WORK TASK → Lines from the material below that hold the string "dépôt" are what is needed; copy each of them.

SUPPLIED RECORDS →
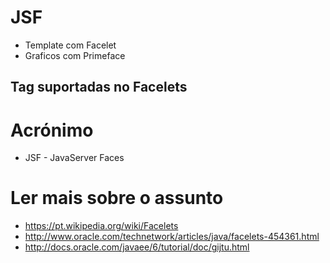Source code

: # JSF 
- Template com Facelet
- Graficos com Primeface


## Tag suportadas no Facelets



# Acrónimo

* JSF - JavaServer Faces

# Ler mais sobre o assunto

* https://pt.wikipedia.org/wiki/Facelets
* http://www.oracle.com/technetwork/articles/java/facelets-454361.html
* http://docs.oracle.com/javaee/6/tutorial/doc/gijtu.html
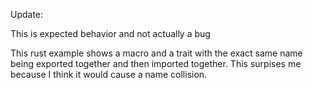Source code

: Update:

This is expected behavior and not actually a bug

This rust example shows a macro and a trait with the exact same name being exported together and then imported together.
This surpises me because I think it would cause a name collision.
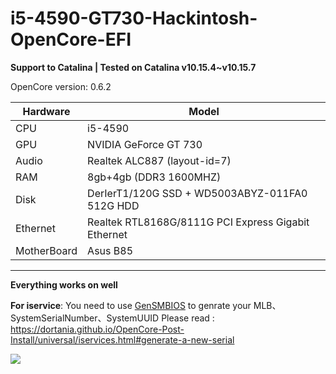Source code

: # i5-4590-GT730-Hackintosh-OpenCore-EFI

**Support to Catalina | Tested on Catalina v10.15.4~v10.15.7**

OpenCore version: 0.6.2

| Hardware    | Model                                               |
| ----------- | --------------------------------------------------- |
| CPU         | i5-4590                                             |
| GPU         | NVIDIA GeForce GT 730                               |
| Audio       | Realtek ALC887 (layout-id=7)                        |
| RAM         | 8gb+4gb (DDR3 1600MHZ)                              |
| Disk        | DerIerT1/120G SSD + WD5003ABYZ-011FA0 512G HDD      |
| Ethernet    | Realtek RTL8168G/8111G PCI Express Gigabit Ethernet |
| MotherBoard | Asus B85                                            |

---

**Everything works on well**

**For iservice**:  You need to use [GenSMBIOS](https://github.com/corpnewt/GenSMBIOS) to genrate your MLB、SystemSerialNumber、SystemUUID
Please read :
https://dortania.github.io/OpenCore-Post-Install/universal/iservices.html#generate-a-new-serial

 ![](https://i.loli.net/2020/10/25/6GzS3hxZRTYEcW5.png)
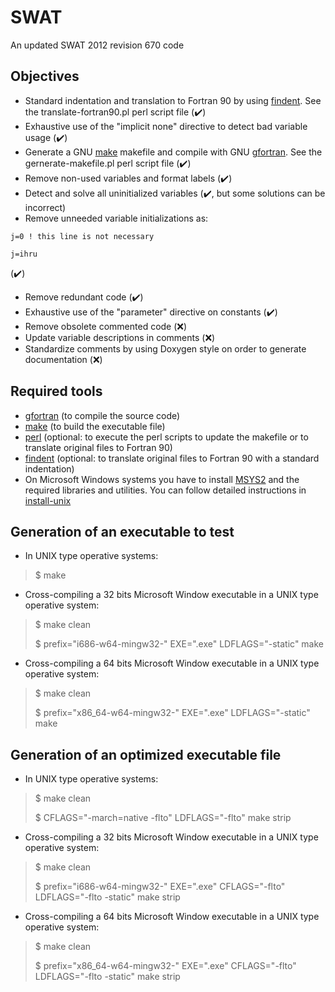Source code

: SWAT
====

An updated SWAT 2012 revision 670 code

Objectives
----------

* Standard indentation and translation to Fortran 90 by using
[findent](https://sourceforge.net/projects/findent). See the
translate-fortran90.pl perl script file (:heavy_check_mark:)
* Exhaustive use of the "implicit none" directive to detect bad variable usage
(:heavy_check_mark:)
* Generate a GNU [make](http://www.gnu.org/software/make) makefile and compile
with GNU [gfortran](https://gcc.gnu.org/fortran). See the gernerate-makefile.pl
perl script file (:heavy_check_mark:)
* Remove non-used variables and format labels (:heavy_check_mark:)
* Detect and solve all uninitialized variables (:heavy_check_mark:, but some
solutions can be incorrect) 
* Remove unneeded variable initializations as:

`j=0 ! this line is not necessary`

`j=ihru`

(:heavy_check_mark:)

* Remove redundant code (:heavy_check_mark:)
* Exhaustive use of the "parameter" directive on constants (:heavy_check_mark:)
* Remove obsolete commented code (:x:)
* Update variable descriptions in comments (:x:)
* Standardize comments by using Doxygen style on order to generate documentation
(:x:)

Required tools
--------------

* [gfortran](https://gcc.gnu.org/fortran) (to compile the source code)
* [make](https://www.gnu.org/software/make) (to build the executable file)
* [perl](https://www.perl.org) (optional: to execute the perl scripts to 
update the makefile or to translate original files to Fortran 90)
* [findent](https://sourceforge.net/projects/findent) (optional: to translate
original files to Fortran 90 with a standard indentation)
* On Microsoft Windows systems you have to install
[MSYS2](http://sourceforge.net/projects/msys2) and the required
libraries and utilities. You can follow detailed instructions in
[install-unix](https://github.com/jburguete/install-unix/blob/master/tutorial.pdf)

Generation of an executable to test
-----------------------------------

* In UNIX type operative systems:
> $ make

* Cross-compiling a 32 bits Microsoft Window executable in a UNIX type operative
system:
> $ make clean
>
> $ prefix="i686-w64-mingw32-" EXE=".exe" LDFLAGS="-static" make

* Cross-compiling a 64 bits Microsoft Window executable in a UNIX type operative
system:
> $ make clean
>
> $ prefix="x86\_64-w64-mingw32-" EXE=".exe" LDFLAGS="-static" make


Generation of an optimized executable file
------------------------------------------

* In UNIX type operative systems:
> $ make clean
>
> $ CFLAGS="-march=native -flto" LDFLAGS="-flto" make strip

* Cross-compiling a 32 bits Microsoft Window executable in a UNIX type operative
system:
> $ make clean
>
> $ prefix="i686-w64-mingw32-" EXE=".exe" CFLAGS="-flto" LDFLAGS="-flto -static"
> make strip

* Cross-compiling a 64 bits Microsoft Window executable in a UNIX type operative
system:
> $ make clean
>
> $ prefix="x86\_64-w64-mingw32-" EXE=".exe" CFLAGS="-flto"
> LDFLAGS="-flto -static" make strip


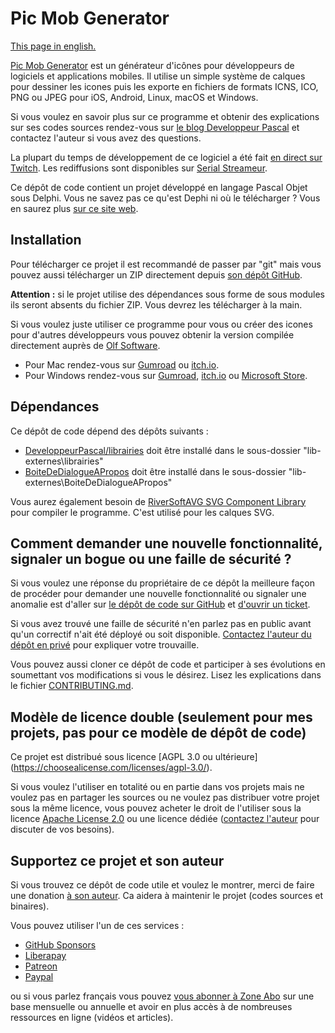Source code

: # Pic Mob Generator

[This page in english.](README.md)

[Pic Mob Generator](https://picmobgenerator.olfsoftware.fr) est un générateur d'icônes pour développeurs de logiciels et applications mobiles. Il utilise un simple système de calques pour dessiner les icones puis les exporte en fichiers de formats ICNS, ICO, PNG ou JPEG pour iOS, Android, Linux, macOS et Windows.

Si vous voulez en savoir plus sur ce programme et obtenir des explications sur ses codes sources  rendez-vous sur [le blog Developpeur Pascal](https://developpeur-pascal.fr/pic-mob-generator.html) et contactez l'auteur si vous avez des questions.

La plupart du temps de développement de ce logiciel a été fait [en direct sur Twitch](https://www.twitch.tv/patrickpremartin). Les rediffusions sont disponibles sur [Serial Streameur](https://serialstreameur.fr/pic-mob-generator.html).

Ce dépôt de code contient un projet développé en langage Pascal Objet sous Delphi. Vous ne savez pas ce qu'est Dephi ni où le télécharger ? Vous en saurez plus [sur ce site web](https://delphi-resources.developpeur-pascal.fr/).

## Installation

Pour télécharger ce projet il est recommandé de passer par "git" mais vous pouvez aussi télécharger un ZIP directement depuis [son dépôt GitHub](https://github.com/DeveloppeurPascal/PicMobGenerator).

**Attention :** si le projet utilise des dépendances sous forme de sous modules ils seront absents du fichier ZIP. Vous devrez les télécharger à la main.

Si vous voulez juste utiliser ce programme pour vous ou créer des icones pour d'autres développeurs vous pouvez obtenir la version compilée directement auprès de [Olf Software](https://picmobgenerator.olfsoftware.fr).
* Pour Mac rendez-vous sur [Gumroad](https://boutique.olfsoftware.fr/l/picmobgenerator) ou [itch.io](https://gamolf.itch.io/pic-mob-generator).
* Pour Windows rendez-vous sur [Gumroad](https://boutique.olfsoftware.fr/l/picmobgenerator), [itch.io](https://gamolf.itch.io/pic-mob-generator) ou [Microsoft Store](https://www.microsoft.com/store/apps/9NV1HKNQNXCD).

## Dépendances

Ce dépôt de code dépend des dépôts suivants :

* [DeveloppeurPascal/librairies](https://github.com/DeveloppeurPascal/librairies) doit être installé dans le sous-dossier "lib-externes\librairies"
* [BoiteDeDialogueAPropos](https://developpeur-pascal.fr/boite-de-dialogue-a-propos-de.html) doit être installé dans le sous-dossier  "lib-externes\BoiteDeDialogueAPropos"

Vous aurez également besoin de [RiverSoftAVG SVG Component Library](https://www.riversoftavg.com/svg.htm) pour compiler le programme. C'est utilisé pour les calques SVG.

## Comment demander une nouvelle fonctionnalité, signaler un bogue ou une faille de sécurité ?

Si vous voulez une réponse du propriétaire de ce dépôt la meilleure façon de procéder pour demander une nouvelle fonctionnalité ou signaler une anomalie est d'aller sur [le dépôt de code sur GitHub](https://github.com/DeveloppeurPascal/PicMobGenerator) et [d'ouvrir un ticket](https://github.com/DeveloppeurPascal/PicMobGenerator/issues).

Si vous avez trouvé une faille de sécurité n'en parlez pas en public avant qu'un correctif n'ait été déployé ou soit disponible. [Contactez l'auteur du dépôt en privé](https://developpeur-pascal.fr/nous-contacter.php) pour expliquer votre trouvaille.

Vous pouvez aussi cloner ce dépôt de code et participer à ses évolutions en soumettant vos modifications si vous le désirez. Lisez les explications dans le fichier [CONTRIBUTING.md](CONTRIBUTING.md).

## Modèle de licence double (seulement pour mes projets, pas pour ce modèle de dépôt de code)

Ce projet est distribué sous licence [AGPL 3.0 ou ultérieure] (https://choosealicense.com/licenses/agpl-3.0/).

Si vous voulez l'utiliser en totalité ou en partie dans vos projets mais ne voulez pas en partager les sources ou ne voulez pas distribuer votre projet sous la même licence, vous pouvez acheter le droit de l'utiliser sous la licence [Apache License 2.0](https://choosealicense.com/licenses/apache-2.0/) ou une licence dédiée ([contactez l'auteur](https://developpeur-pascal.fr/nous-contacter.php) pour discuter de vos besoins).

## Supportez ce projet et son auteur

Si vous trouvez ce dépôt de code utile et voulez le montrer, merci de faire une donation [à son auteur](https://github.com/DeveloppeurPascal). Ca aidera à maintenir le projet (codes sources et binaires).

Vous pouvez utiliser l'un de ces services :

* [GitHub Sponsors](https://github.com/sponsors/DeveloppeurPascal)
* [Liberapay](https://liberapay.com/PatrickPremartin)
* [Patreon](https://www.patreon.com/patrickpremartin)
* [Paypal](https://www.paypal.com/paypalme/patrickpremartin)

ou si vous parlez français vous pouvez [vous abonner à Zone Abo](https://zone-abo.fr/nos-abonnements.php) sur une base mensuelle ou annuelle et avoir en plus accès à de nombreuses ressources en ligne (vidéos et articles).
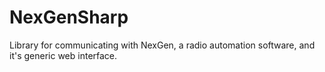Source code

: # NexGenSharp
Library for communicating with NexGen, a radio automation software, and it's generic web interface.
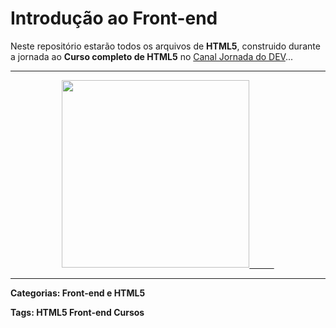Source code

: # Introdução ao Front-end

<a align="center"> Neste repositório estarão todos os arquivos de **HTML5**, construido durante a jornada ao **Curso completo de HTML5** no</a> [Canal Jornada do DEV](https://jornadadodev.com.br/cursos/curso-completo-de-html5)...

**************************************************************
<div style="display: inline_block"  align="center"> 

<a href="https://jornadadodev.com.br/cursos/curso-completo-de-html5">
<img height="300" src= "https://user-images.githubusercontent.com/78920317/196547047-42ba4eab-1bde-4bd6-9229-dee2c1c33681.png"/>
    &nbsp;&nbsp;&nbsp;&nbsp;&nbsp;&nbsp;&nbsp;&nbsp;&nbsp;</a>
</div>

**************************************************************

<p1>**Categorias: Front-end e HTML5**</p1>

<p2>**Tags: HTML5 Front-end Cursos**</p2>
 
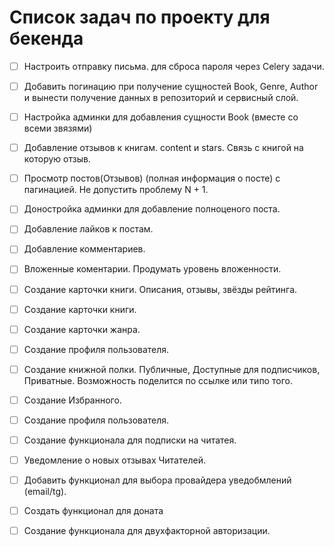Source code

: # Список задач по проекту для бекенда

- [ ] Настроить отправку письма. для сброса пароля через Celery задачи.

- [ ] Добавить погинацию при получение сущностей Book, Genre, Author и вынести получение данных в репозиторий и сервисный слой.

- [ ] Настройка админки для добавления сущности Book (вместе со всеми звязями)

- [ ] Добавление отзывов к книгам. content и stars. Связь с книгой на которую отзыв.

- [ ] Просмотр постов(Отзывов) (полная информация о посте) с пагинацией. Не допустить проблему N + 1.

- [ ] Доностройка админки для добавление полноценого поста.

- [ ] Добавление лайков к постам.

- [ ] Добавление комментариев.

- [ ] Вложенные коментарии. Продумать уровень вложенности.

- [ ] Создание карточки книги. Описания, отзывы, звёзды рейтинга.

- [ ] Создание карточки книги.

- [ ] Создание карточки жанра.

- [ ] Создание профиля пользователя.

- [ ] Создание книжной полки. Публичные, Доступные для подписчиков, Приватные. Возможность поделится по ссылке или типо того.

- [ ] Создание Избранного.

- [ ] Создание профиля пользователя.

- [ ] Создание функционала для подписки на читатея.

- [ ] Уведомление о новых отзывах Читателей.

- [ ] Добавить функционал для выбора провайдера уведобмлений (email/tg).

- [ ] Создать функционал для доната

- [ ] Создание функционала для двухфакторной авторизации.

THE COMPLETED TASK →
Ce dépôt de code contient un projet développé en langage Pascal Objet sous Delphi. Vous ne savez pas ce qu'est Dephi ni où le télécharger ? Vous en saurez plus [sur ce site web](https://delphi-resources.developpeur-pascal.fr/).
Pour télécharger ce projet il est recommandé de passer par "git" mais vous pouvez aussi télécharger un ZIP directement depuis [son dépôt GitHub](https://github.com/DeveloppeurPascal/PicMobGenerator).
Ce dépôt de code dépend des dépôts suivants :
Si vous voulez une réponse du propriétaire de ce dépôt la meilleure façon de procéder pour demander une nouvelle fonctionnalité ou signaler une anomalie est d'aller sur [le dépôt de code sur GitHub](https://github.com/DeveloppeurPascal/PicMobGenerator) et [d'ouvrir un ticket](https://github.com/DeveloppeurPascal/PicMobGenerator/issues).
Si vous avez trouvé une faille de sécurité n'en parlez pas en public avant qu'un correctif n'ait été déployé ou soit disponible. [Contactez l'auteur du dépôt en privé](https://developpeur-pascal.fr/nous-contacter.php) pour expliquer votre trouvaille.
Vous pouvez aussi cloner ce dépôt de code et participer à ses évolutions en soumettant vos modifications si vous le désirez. Lisez les explications dans le fichier [CONTRIBUTING.md](CONTRIBUTING.md).
## Modèle de licence double (seulement pour mes projets, pas pour ce modèle de dépôt de code)
Si vous trouvez ce dépôt de code utile et voulez le montrer, merci de faire une donation [à son auteur](https://github.com/DeveloppeurPascal). Ca aidera à maintenir le projet (codes sources et binaires).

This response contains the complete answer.